═════ RECORDS SUPPLIED ═════

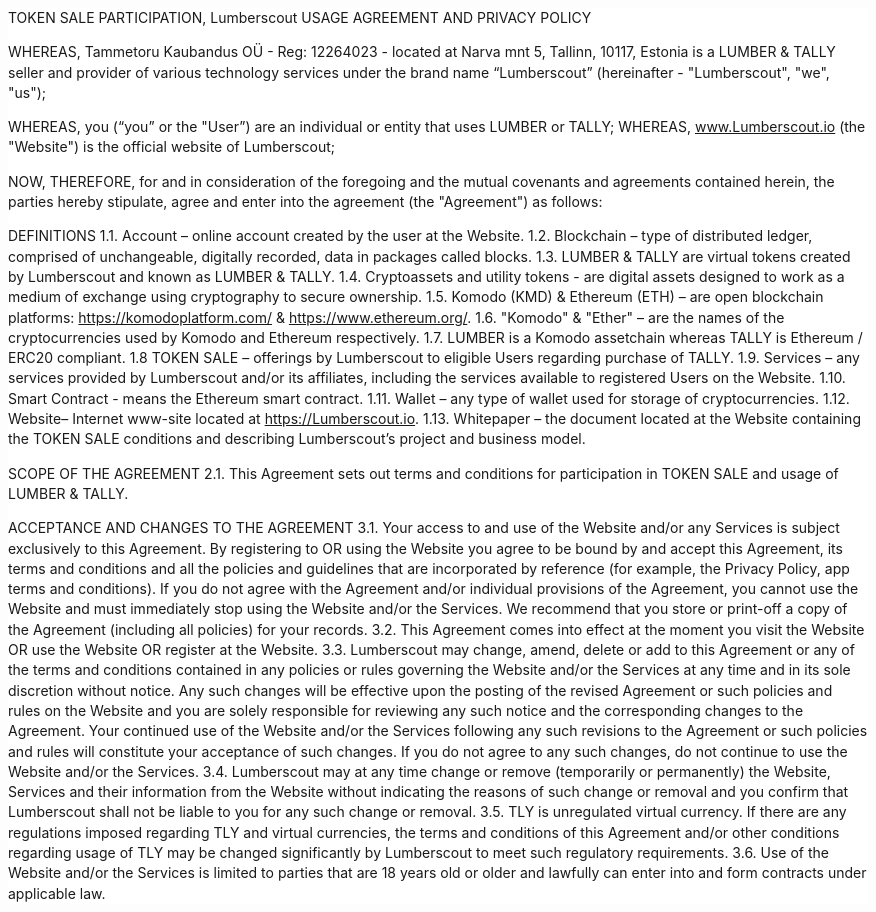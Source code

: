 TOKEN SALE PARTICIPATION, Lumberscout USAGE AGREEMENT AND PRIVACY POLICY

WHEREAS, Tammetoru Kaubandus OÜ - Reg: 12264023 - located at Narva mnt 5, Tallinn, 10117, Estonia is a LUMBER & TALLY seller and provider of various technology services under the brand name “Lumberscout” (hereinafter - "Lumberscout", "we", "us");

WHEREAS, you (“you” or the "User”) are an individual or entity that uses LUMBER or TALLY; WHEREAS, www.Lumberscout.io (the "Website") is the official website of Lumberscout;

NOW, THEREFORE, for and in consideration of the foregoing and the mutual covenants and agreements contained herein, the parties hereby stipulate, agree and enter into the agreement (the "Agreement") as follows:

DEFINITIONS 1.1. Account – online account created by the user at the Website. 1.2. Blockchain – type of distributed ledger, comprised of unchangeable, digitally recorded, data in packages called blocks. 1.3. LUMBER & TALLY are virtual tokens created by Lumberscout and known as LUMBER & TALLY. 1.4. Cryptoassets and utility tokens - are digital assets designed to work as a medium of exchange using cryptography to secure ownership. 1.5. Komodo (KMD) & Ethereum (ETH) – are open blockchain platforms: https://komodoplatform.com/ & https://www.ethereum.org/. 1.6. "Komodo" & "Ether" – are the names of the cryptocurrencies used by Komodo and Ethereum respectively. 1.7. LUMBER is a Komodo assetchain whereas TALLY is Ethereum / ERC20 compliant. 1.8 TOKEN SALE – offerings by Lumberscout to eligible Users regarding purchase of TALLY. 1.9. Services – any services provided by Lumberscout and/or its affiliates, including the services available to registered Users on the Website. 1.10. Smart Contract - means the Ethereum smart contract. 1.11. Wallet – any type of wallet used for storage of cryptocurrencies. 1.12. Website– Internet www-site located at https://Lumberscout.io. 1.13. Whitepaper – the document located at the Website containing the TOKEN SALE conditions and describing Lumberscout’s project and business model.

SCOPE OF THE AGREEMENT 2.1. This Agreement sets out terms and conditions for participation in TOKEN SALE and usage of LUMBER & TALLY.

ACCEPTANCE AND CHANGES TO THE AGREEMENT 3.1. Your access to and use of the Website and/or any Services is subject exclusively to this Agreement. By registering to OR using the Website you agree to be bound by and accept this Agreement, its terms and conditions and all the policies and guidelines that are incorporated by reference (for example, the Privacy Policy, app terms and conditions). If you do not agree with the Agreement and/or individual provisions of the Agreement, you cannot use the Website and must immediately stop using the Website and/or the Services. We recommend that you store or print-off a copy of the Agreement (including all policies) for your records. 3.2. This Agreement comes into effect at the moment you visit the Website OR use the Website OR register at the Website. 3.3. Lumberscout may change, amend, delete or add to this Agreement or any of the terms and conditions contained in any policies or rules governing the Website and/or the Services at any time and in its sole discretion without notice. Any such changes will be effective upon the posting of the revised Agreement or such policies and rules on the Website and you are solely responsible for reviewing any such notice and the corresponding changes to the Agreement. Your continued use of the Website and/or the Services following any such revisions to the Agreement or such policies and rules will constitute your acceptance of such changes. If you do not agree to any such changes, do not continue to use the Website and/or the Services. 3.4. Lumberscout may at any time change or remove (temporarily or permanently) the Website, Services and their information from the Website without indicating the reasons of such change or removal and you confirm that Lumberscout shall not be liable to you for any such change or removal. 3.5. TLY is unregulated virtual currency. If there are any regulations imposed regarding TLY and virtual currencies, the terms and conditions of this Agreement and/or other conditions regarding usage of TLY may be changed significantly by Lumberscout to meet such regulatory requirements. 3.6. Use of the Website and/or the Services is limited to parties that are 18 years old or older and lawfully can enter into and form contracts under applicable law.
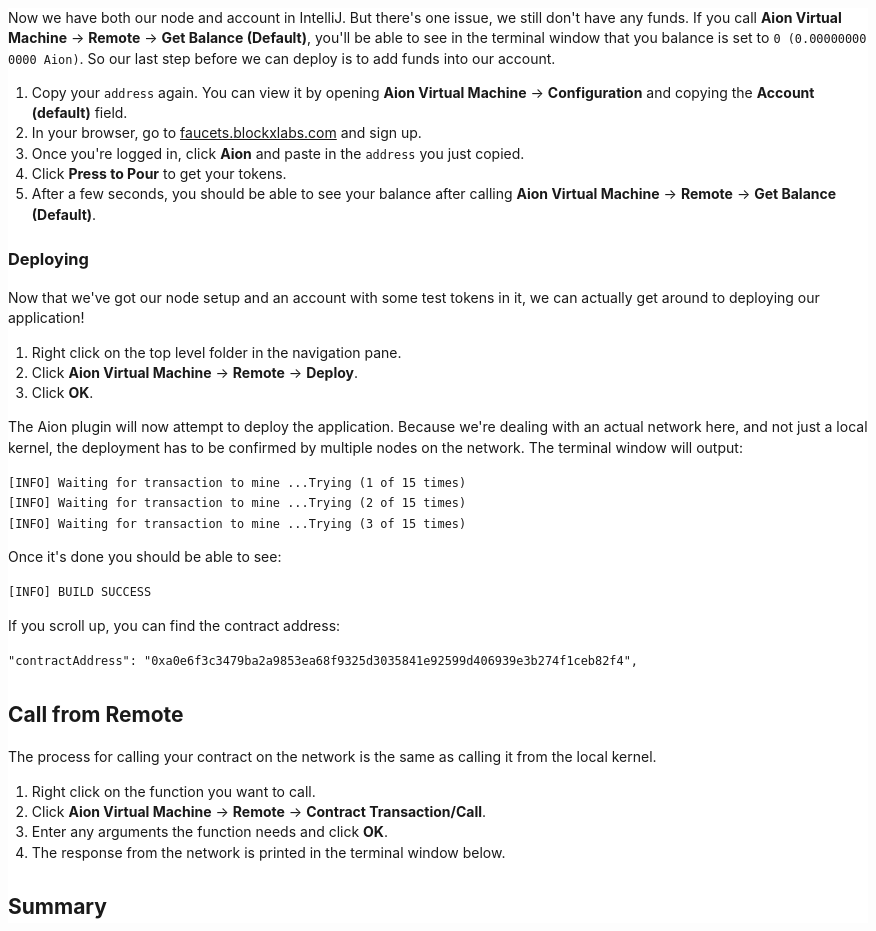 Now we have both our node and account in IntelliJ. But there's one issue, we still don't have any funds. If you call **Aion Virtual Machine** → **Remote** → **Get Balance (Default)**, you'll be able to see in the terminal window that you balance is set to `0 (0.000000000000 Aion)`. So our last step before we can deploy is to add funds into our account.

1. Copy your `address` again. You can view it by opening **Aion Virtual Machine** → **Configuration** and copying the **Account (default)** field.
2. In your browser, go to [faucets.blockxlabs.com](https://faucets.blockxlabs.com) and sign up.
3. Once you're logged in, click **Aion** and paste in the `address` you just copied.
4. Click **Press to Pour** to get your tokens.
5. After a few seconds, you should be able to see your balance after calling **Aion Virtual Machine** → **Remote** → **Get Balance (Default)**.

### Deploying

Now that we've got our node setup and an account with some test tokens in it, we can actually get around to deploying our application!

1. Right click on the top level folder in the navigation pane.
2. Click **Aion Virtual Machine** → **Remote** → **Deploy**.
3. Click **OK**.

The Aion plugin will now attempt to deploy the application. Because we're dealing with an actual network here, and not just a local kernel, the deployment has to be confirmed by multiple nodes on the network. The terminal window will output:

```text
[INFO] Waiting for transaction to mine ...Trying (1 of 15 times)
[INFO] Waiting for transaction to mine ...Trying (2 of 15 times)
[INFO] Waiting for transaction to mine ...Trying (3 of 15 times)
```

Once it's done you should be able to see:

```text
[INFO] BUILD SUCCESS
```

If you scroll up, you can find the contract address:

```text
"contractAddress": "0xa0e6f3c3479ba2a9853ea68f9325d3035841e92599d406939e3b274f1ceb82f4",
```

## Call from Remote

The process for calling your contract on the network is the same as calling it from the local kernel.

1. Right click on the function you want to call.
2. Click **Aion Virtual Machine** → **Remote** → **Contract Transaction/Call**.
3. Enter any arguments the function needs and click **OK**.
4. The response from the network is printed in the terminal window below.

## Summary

═════

WHAT THE TASK REQUIRES: Scan the material above and copy every line that holds the string "Waiting".

RESULT OF THE TASK:
[INFO] Waiting for transaction to mine ...Trying (1 of 15 times)
[INFO] Waiting for transaction to mine ...Trying (2 of 15 times)
[INFO] Waiting for transaction to mine ...Trying (3 of 15 times)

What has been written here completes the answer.